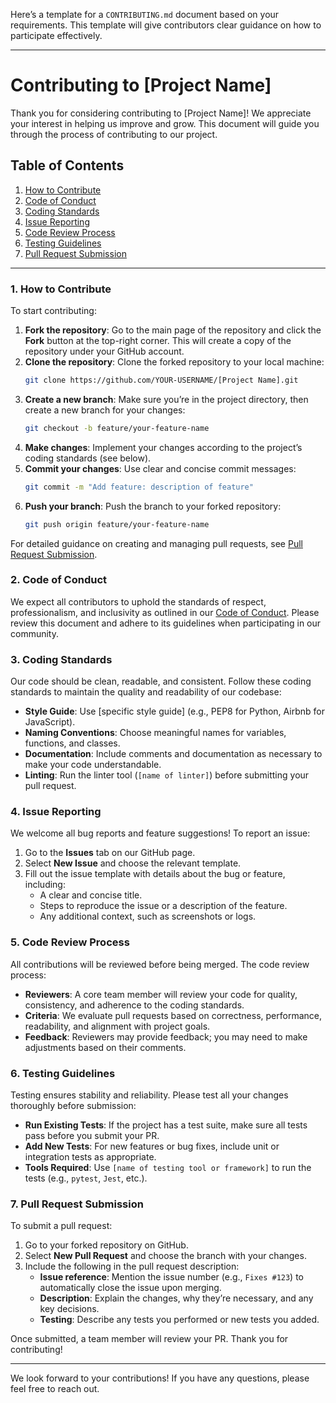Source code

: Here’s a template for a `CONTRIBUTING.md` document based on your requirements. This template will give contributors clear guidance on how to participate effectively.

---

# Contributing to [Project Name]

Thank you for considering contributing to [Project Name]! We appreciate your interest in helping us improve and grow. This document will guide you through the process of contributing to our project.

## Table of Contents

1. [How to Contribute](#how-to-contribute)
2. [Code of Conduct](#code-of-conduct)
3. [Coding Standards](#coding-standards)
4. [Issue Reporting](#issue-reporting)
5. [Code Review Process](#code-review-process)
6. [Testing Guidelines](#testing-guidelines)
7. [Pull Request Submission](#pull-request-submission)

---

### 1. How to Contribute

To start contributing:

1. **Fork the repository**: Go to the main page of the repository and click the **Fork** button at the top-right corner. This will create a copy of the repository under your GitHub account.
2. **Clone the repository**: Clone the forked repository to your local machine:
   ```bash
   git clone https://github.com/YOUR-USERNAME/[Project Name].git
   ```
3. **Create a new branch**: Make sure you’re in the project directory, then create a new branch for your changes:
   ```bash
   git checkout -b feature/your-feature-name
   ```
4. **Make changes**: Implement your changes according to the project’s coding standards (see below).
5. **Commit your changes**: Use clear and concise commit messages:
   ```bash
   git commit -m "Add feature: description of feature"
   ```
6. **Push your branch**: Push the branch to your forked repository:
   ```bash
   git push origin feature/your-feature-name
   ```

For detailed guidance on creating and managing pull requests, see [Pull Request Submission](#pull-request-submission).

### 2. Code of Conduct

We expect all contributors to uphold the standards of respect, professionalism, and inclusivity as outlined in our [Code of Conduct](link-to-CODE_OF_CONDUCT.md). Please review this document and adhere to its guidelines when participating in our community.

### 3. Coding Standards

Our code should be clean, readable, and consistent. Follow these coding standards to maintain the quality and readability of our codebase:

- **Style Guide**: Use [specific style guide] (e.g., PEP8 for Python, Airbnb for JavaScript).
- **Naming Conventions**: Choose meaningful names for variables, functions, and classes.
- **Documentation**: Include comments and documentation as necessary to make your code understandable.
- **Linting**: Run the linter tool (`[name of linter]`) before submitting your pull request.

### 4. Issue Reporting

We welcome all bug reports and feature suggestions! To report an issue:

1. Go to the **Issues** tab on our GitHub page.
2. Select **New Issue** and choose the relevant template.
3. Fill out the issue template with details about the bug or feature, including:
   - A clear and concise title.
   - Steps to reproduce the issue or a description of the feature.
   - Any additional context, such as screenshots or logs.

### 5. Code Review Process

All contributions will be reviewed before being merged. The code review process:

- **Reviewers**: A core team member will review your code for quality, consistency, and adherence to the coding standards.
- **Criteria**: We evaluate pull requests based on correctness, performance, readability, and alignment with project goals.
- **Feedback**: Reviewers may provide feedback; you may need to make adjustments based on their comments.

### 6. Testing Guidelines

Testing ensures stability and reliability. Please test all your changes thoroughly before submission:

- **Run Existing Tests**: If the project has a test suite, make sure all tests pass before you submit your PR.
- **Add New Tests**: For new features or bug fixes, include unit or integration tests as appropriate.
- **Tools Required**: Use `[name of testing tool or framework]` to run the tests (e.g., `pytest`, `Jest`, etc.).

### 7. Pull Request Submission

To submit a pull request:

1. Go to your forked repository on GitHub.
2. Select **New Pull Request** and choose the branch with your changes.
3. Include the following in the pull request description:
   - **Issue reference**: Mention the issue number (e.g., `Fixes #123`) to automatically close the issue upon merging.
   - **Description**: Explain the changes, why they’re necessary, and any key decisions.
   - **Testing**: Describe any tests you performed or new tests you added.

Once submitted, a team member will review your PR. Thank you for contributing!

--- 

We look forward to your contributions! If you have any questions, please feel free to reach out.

==

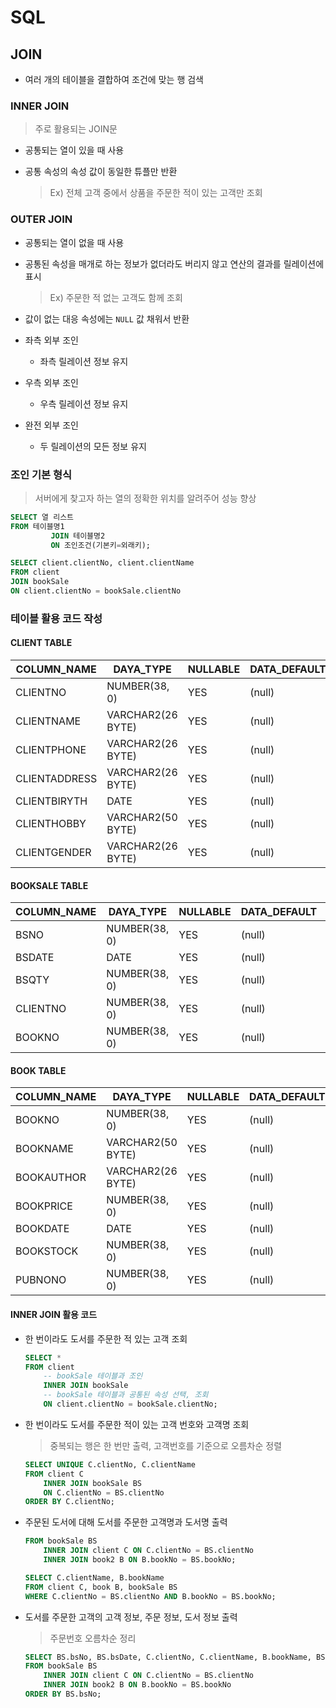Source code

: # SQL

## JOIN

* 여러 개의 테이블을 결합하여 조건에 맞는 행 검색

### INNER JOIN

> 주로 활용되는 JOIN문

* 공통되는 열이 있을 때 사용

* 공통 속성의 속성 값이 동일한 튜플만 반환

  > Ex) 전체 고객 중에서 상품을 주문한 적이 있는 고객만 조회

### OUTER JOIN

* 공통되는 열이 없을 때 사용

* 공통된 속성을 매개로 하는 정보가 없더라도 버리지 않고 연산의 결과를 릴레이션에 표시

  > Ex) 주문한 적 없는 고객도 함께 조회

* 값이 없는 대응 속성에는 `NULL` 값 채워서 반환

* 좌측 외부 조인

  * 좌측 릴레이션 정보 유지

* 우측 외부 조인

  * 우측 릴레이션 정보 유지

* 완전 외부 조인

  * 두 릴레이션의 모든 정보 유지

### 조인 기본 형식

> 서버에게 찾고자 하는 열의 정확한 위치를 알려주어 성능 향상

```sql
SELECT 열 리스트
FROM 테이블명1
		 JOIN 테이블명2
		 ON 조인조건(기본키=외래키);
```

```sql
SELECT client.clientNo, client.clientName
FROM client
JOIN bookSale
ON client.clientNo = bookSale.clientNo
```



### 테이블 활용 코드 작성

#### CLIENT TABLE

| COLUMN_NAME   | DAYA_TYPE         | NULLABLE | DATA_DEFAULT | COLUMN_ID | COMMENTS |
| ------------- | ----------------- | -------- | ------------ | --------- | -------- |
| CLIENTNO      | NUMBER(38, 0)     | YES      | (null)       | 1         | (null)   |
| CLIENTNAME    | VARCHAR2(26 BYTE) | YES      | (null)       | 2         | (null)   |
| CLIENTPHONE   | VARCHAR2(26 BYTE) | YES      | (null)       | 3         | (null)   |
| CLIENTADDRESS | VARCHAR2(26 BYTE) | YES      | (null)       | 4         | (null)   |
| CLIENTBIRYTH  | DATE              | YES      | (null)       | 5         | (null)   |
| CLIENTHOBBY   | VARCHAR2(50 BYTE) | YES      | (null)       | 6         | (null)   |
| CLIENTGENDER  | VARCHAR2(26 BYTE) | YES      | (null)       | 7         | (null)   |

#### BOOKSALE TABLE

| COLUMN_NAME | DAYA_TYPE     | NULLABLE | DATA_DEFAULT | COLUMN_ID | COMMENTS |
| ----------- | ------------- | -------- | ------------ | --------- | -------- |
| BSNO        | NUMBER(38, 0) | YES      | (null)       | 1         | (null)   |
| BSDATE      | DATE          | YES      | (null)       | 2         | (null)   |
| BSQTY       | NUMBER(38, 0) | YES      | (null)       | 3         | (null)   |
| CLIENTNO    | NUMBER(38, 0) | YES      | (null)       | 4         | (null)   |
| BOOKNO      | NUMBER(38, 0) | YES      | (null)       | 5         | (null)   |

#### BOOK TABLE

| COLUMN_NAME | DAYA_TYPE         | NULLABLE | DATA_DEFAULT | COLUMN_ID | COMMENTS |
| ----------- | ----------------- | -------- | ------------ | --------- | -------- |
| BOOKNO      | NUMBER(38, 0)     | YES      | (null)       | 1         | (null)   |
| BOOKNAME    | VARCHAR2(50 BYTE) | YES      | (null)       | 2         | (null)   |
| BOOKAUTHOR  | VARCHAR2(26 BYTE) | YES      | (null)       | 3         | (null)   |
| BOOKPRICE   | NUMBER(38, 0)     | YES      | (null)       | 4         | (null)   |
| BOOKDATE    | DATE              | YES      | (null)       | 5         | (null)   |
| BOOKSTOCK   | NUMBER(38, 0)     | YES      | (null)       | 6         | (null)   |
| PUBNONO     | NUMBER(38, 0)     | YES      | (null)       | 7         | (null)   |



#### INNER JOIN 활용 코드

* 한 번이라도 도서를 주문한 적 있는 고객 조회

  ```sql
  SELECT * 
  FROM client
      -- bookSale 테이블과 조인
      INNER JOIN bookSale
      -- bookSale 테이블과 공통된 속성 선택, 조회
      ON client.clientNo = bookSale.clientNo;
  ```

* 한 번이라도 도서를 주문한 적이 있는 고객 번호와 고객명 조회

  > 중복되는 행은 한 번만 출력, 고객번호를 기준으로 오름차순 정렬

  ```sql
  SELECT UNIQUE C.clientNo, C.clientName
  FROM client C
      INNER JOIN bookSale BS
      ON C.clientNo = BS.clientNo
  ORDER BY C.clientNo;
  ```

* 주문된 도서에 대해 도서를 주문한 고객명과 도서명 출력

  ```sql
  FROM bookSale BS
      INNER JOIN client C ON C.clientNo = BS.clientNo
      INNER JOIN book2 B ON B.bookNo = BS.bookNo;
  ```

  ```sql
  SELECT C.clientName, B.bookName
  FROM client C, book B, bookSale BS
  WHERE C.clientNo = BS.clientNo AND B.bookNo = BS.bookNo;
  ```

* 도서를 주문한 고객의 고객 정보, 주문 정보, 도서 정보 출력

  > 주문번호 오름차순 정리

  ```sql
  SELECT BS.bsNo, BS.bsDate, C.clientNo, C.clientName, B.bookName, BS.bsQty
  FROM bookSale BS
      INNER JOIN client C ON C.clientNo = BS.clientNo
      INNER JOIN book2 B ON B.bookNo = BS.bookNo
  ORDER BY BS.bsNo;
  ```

__Required work__
Which of the lines in the material above contain "Reviewers"? Copy each one out.

__Answer box__
- **Reviewers**: A core team member will review your code for quality, consistency, and adherence to the coding standards.
- **Feedback**: Reviewers may provide feedback; you may need to make adjustments based on their comments.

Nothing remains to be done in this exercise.